#### THE DATA:
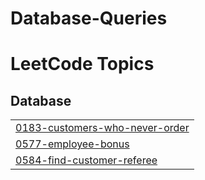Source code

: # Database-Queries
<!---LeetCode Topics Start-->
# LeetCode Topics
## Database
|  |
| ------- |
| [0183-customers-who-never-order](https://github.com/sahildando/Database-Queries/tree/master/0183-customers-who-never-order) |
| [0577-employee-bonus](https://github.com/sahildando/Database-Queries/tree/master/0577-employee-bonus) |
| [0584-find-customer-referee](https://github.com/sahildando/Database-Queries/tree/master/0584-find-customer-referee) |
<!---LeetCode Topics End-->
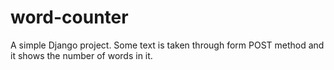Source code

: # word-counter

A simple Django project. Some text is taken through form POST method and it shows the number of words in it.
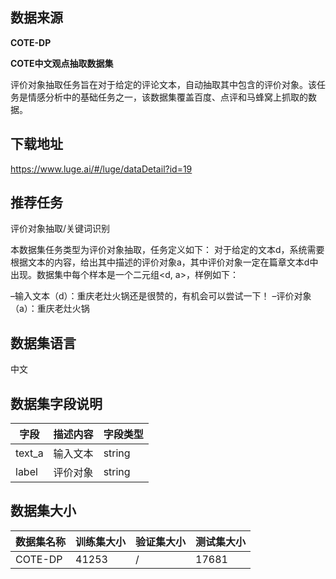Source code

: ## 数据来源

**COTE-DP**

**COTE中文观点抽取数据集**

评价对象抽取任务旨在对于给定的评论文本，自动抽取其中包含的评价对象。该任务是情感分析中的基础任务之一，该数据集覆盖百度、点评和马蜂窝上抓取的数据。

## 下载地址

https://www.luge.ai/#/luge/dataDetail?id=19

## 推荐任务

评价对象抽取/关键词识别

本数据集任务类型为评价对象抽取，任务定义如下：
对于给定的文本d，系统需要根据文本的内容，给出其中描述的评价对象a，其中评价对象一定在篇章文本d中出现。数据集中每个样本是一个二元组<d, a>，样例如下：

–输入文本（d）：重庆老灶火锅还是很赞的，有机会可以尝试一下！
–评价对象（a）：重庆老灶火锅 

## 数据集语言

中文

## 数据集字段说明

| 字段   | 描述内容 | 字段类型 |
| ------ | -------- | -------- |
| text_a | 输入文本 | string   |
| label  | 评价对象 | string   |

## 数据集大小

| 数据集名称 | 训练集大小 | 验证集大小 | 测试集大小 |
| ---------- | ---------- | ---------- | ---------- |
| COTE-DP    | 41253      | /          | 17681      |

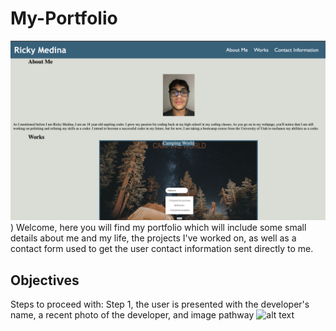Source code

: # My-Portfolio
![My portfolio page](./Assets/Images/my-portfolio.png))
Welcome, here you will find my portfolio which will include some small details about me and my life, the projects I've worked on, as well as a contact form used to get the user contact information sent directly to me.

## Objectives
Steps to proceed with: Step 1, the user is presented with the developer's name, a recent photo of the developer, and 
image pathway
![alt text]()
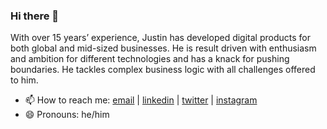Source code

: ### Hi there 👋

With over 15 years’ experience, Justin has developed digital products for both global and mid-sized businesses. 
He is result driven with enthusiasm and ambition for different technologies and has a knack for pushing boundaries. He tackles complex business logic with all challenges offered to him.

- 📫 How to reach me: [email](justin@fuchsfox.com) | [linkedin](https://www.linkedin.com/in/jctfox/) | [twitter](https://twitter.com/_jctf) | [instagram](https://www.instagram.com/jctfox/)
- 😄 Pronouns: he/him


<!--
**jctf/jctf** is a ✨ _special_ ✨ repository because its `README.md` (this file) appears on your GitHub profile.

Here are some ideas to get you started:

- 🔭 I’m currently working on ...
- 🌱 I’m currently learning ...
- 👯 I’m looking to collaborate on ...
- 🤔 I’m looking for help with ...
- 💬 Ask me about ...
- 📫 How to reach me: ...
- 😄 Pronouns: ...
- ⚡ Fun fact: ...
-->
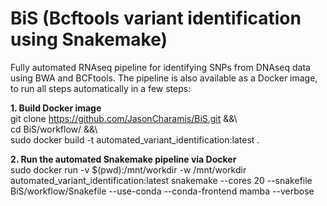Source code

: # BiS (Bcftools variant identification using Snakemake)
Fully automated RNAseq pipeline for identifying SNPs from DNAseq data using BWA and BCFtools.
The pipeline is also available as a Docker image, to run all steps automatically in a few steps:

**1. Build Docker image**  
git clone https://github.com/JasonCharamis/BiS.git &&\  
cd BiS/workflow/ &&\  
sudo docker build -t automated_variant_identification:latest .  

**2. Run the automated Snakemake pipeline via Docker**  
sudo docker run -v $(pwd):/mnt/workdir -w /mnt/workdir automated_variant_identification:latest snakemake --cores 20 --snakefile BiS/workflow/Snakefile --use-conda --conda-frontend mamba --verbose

#### WHAT YOU NEED TO DO:
Keeping every character as it is, restate the lines above that run from the line with "Fully automated RNAseq" through the line with "pipeline via Docker**", both included, and nothing else.

#### COMPLETED TASK:
Fully automated RNAseq pipeline for identifying SNPs from DNAseq data using BWA and BCFtools.
The pipeline is also available as a Docker image, to run all steps automatically in a few steps:

**1. Build Docker image**  
git clone https://github.com/JasonCharamis/BiS.git &&\  
cd BiS/workflow/ &&\  
sudo docker build -t automated_variant_identification:latest .  

**2. Run the automated Snakemake pipeline via Docker**  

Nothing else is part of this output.